FTC Settles with Vemma Nutrition for $238 Million Arising from Pyramid Scheme

Last month, the Federal Trade Commission (“FTC”) settled with Vemma Nutrition Company for allegedly engaging in deceptive business practices and sales tactics akin to a pyramid scheme. According to the FTC, the company made deceptive income claims to its distributors and unsubstantiated health claims about its products, specifically representing that consumer demand for the products was higher than it actually was.  Vemma failed to disclose that most of its “affiliates” would not earn the income suggested by the depictions of wealth and luxury included in company advertising and recruiting materials.  Instead, the distributors’ compensation largely rested on recruitment of other distributors rather than product sales.

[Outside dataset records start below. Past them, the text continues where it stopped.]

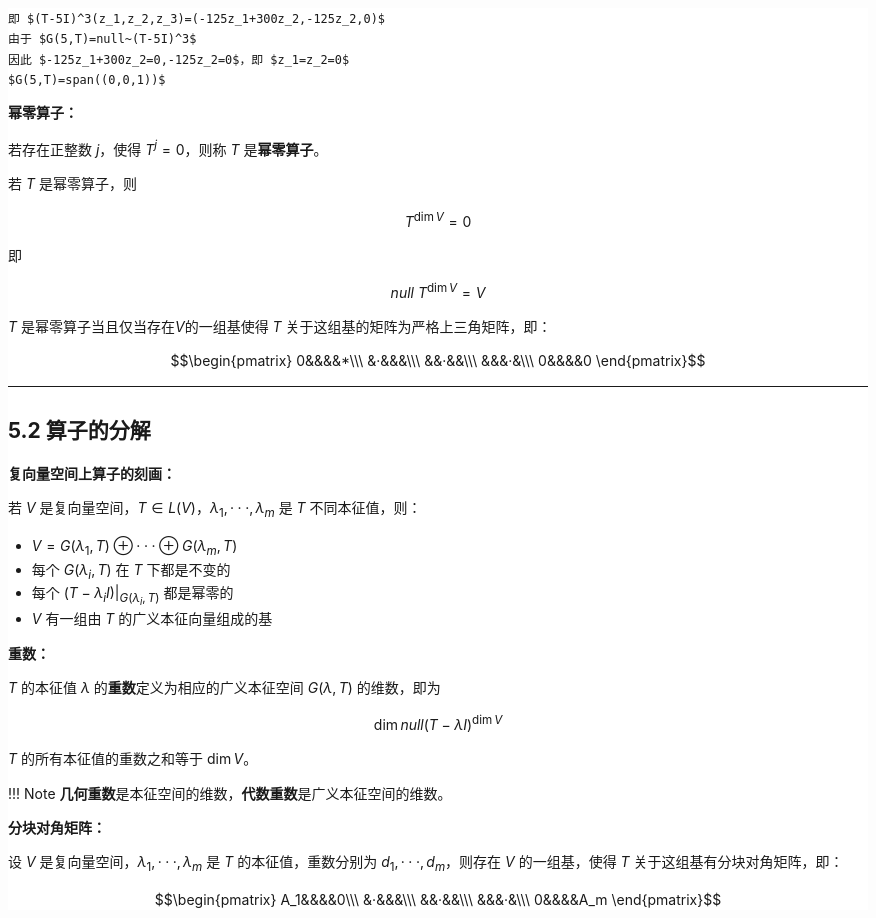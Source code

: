     即 $(T-5I)^3(z_1,z_2,z_3)=(-125z_1+300z_2,-125z_2,0)$  
    由于 $G(5,T)=null~(T-5I)^3$  
    因此 $-125z_1+300z_2=0,-125z_2=0$，即 $z_1=z_2=0$  
    $G(5,T)=span((0,0,1))$  

**幂零算子：**

若存在正整数 $j$，使得 $T^j=0$，则称 $T$ 是**幂零算子**。  

若 $T$ 是幂零算子，则 

$$T^{\dim V}=0$$

即

$$null~T^{\dim V}=V$$  

$T$ 是幂零算子当且仅当存在$V$的一组基使得 $T$ 关于这组基的矩阵为严格上三角矩阵，即：  

$$\begin{pmatrix}
0&&&&*\\\
&·&&&\\\
&&·&&\\\
&&&·&\\\
0&&&&0
\end{pmatrix}$$  

***

## 5.2 算子的分解  

**复向量空间上算子的刻画：**  

若 $V$ 是复向量空间，$T\in L(V)$，$\lambda_1,···,\lambda_m$ 是 $T$ 不同本征值，则：  

* $V=G(\lambda_1,T)\oplus···\oplus G(\lambda_m,T)$  
* 每个 $G(\lambda_i,T)$ 在 $T$ 下都是不变的  
* 每个 $(T-\lambda_i I)|_{G(\lambda_i,T)}$ 都是幂零的  
* $V$ 有一组由 $T$ 的广义本征向量组成的基  

**重数：**  

$T$ 的本征值 $\lambda$ 的**重数**定义为相应的广义本征空间 $G(\lambda,T)$ 的维数，即为 

$$\dim null(T-\lambda I)^{\dim V}$$  

$T$ 的所有本征值的重数之和等于 $\dim V$。  

!!! Note
    **几何重数**是本征空间的维数，**代数重数**是广义本征空间的维数。  

**分块对角矩阵：**

设 $V$ 是复向量空间，$\lambda_1,···,\lambda_m$ 是 $T$ 的本征值，重数分别为 $d_1,···,d_m$，则存在 $V$ 的一组基，使得 $T$ 关于这组基有分块对角矩阵，即：  

$$\begin{pmatrix}
A_1&&&&0\\\
&·&&&\\\
&&·&&\\\
&&&·&\\\
0&&&&A_m
\end{pmatrix}$$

The settlement calls for Vemma to pay a $238 million judgment, subject to partial suspension, and requires the company to surrender business and real estate assets and produce compliance reports from an independent auditor for the next 20 years. Additionally, the company is barred from engaging in any business practice that encourages recruitment-based compensation or ties compensation to purchases. 

Takeaway: Marketers engaging in multi-level sales practices should make sure that sales-person compensation terms are fully disclosed in any recruiting materials and avoid using unrealistic depictions of wealth and luxury to recruit distributors.



Telemarketer Penalized for Deceptive Tech Support Marketing

The Federal Trade Commission recently settled with Florida-based company Inbound Call Experts on December 22 for deceiving thousands of consumers with its telemarketing scheme.

Under the final order, the company must pay a penalty of $10 million to settle the FTC’s charges that it used software designed to make consumers think their computers had viruses and malware, followed by high-pressure telemarketing sales pitches. Inbound Call Experts deceived the consumers into buying its products and services on the premise of these misrepresentations, the FTC stated in a complaint.

Inbound Call Experts may not make misrepresentations while selling a product or service, including misrepresenting that they have identified performance or security issues on consumers’ computers. Before the FTC halted the company’s operations in 2014, consumers had been induced to spend more than $120 million on its products and services.

Takeaway: The FTC has been on the alert for marketing programs that seem to take advantage of particular consumer vulnerabilities, including lack of technical knowledge. Companies advertising to these populations should be careful not to make misrepresentations that would exploit such vulnerabilities.